Exercise aim: Below are several entries. Transcribe exactly those lines that fall from the one with "- Busy Signal" through the one with "signal for the input domain.", end lines included.

Listed entries:
****

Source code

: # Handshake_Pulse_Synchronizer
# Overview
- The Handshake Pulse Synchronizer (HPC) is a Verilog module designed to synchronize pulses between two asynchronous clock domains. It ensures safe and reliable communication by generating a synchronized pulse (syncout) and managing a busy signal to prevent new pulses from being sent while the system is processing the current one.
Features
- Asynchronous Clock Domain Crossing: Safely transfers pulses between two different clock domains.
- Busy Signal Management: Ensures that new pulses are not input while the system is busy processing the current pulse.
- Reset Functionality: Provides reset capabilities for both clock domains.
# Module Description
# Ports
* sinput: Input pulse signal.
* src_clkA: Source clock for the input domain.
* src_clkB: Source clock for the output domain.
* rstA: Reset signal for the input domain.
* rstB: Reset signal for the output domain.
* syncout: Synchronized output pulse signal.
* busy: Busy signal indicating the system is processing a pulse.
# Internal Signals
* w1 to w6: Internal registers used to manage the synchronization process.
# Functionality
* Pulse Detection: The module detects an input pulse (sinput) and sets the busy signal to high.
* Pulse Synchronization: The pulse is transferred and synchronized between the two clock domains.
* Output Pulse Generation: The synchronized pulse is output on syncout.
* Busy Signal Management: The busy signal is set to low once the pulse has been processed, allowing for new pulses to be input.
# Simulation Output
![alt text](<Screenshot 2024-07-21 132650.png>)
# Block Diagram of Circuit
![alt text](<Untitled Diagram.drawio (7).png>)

****

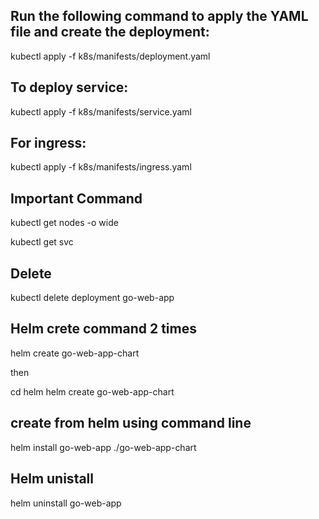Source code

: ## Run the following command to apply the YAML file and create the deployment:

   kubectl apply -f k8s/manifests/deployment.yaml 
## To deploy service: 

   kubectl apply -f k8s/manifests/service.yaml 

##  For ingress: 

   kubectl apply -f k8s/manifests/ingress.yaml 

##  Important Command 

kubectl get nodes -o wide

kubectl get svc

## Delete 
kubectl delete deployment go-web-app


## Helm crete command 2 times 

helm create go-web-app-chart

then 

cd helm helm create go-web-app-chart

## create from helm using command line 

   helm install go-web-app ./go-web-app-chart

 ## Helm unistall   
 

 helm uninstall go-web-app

****

Answer section:
- Busy Signal Management: Ensures that new pulses are not input while the system is busy processing the current pulse.
- Reset Functionality: Provides reset capabilities for both clock domains.
# Module Description
# Ports
* sinput: Input pulse signal.
* src_clkA: Source clock for the input domain.
* src_clkB: Source clock for the output domain.
* rstA: Reset signal for the input domain.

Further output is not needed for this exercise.